Interview : Quand Warhol rencontrait Basquiat

Le célèbre auteur de biopics sur Stephen Hawking, Winston Churchill et Freddie Mercury s'intéresse désormais aux deux grands artistes dans une nouvelle pièce.
Jeremy Pope joue Jean-Michel Basquiat et Paul Bettany joue Andy Warhol dans The Collaboration, qui débute aujourd'hui au Young Vic de Londres.

Une nouvelle pièce de théâtre sur Andy Warhol et Jean-Michel Basquiat débute ce soir au théâtre Young Vic de Londres. Avec Paul Bettany dans le rôle de Warhol et Jeremy Pope dans celui de Basquiat, la pièce a été écrite par Anthony McCarten, scénariste des récents films biographiques acclamés The Theory of Everything (Stephen Hawking), Darkest Hour (Winston Churchill), Bohemian Rhapsody (Freddie Mercury) et The Two Popes (les papes Benoît XVI et François), et est mise en scène par le directeur artistique du Young Vic, Kwame Kwei-Armah.

La pièce se concentre sur les trois années, vers la fin de la vie des deux artistes, pendant lesquelles ils ont collaboré à une série de peintures pour une exposition à la galerie Tony Shafrazi de New York en 1985. D’un côté, Warhol, la superstar du pop art, qui cherche désespérément à rester à la pointe de l’art.
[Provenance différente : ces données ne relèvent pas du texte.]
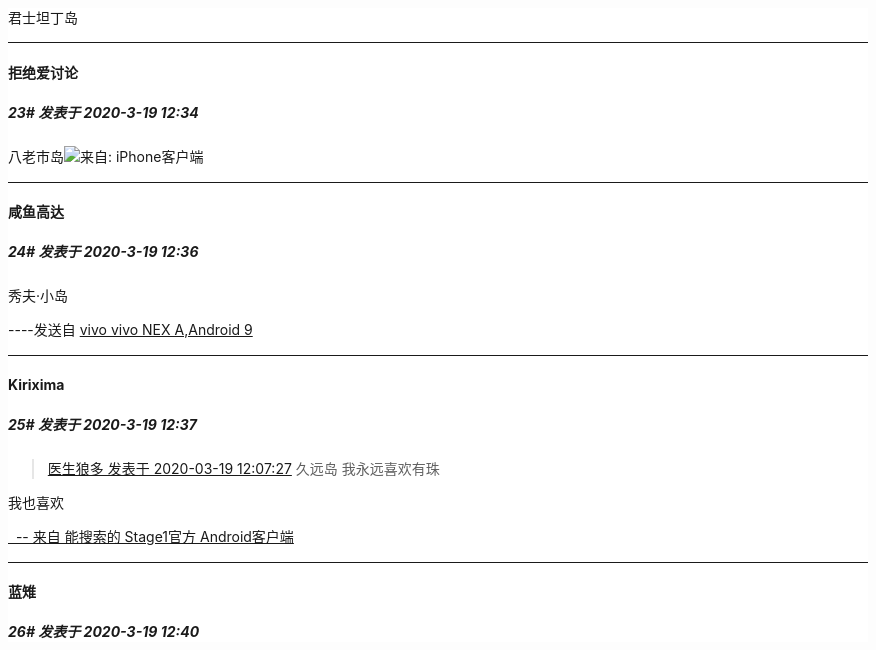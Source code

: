 

君士坦丁岛







-----

####  拒绝爱讨论  
##### 23#       发表于 2020-3-19 12:34




八老市岛<img src="https://static.saraba1st.com/image/smiley/face2017/044.png" referrerpolicy="no-referrer">来自: iPhone客户端







-----

####  咸鱼高达  
##### 24#       发表于 2020-3-19 12:36




秀夫·小岛


----发送自 [vivo vivo NEX A,Android 9](http://stage1.5j4m.com/?1.33)







-----

####  Kirixima  
##### 25#       发表于 2020-3-19 12:37



<blockquote><a href="httphttps://bbs.saraba1st.com/2b/forum.php?mod=redirect&amp;goto=findpost&amp;pid=46797706&amp;ptid=1919710" target="_blank">医生狼多 发表于 2020-03-19 12:07:27</a>
久远岛
我永远喜欢有珠</blockquote>我也喜欢

[  -- 来自 能搜索的 Stage1官方 Android客户端](https://www.coolapk.com/apk/140634)







-----

####  蓝雉  
##### 26#       发表于 2020-3-19 12:40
De l’autre, Basquiat, le nouveau talent explosif qui s’est fait connaître en tant que graffeur dans la rue et qui a imprégné ses toiles d’une puissance spirituelle qui s’oppose à la célébration du superficiel par Warhol. Deux visions de l’art et deux énormes personnalités se heurtent et se rejoignent brièvement dans la pièce de McCarten, tour à tour hilarante et déchirante, alors que les artistes se défient et se provoquent mutuellement avant de se révéler lentement. M. McCarten a également adapté la pièce en un film qui sera produit dans le courant de l’année avec la même distribution et le même réalisateur que la pièce. Nous nous sommes entretenus avec lui lors d’une pause dans les répétitions la semaine dernière.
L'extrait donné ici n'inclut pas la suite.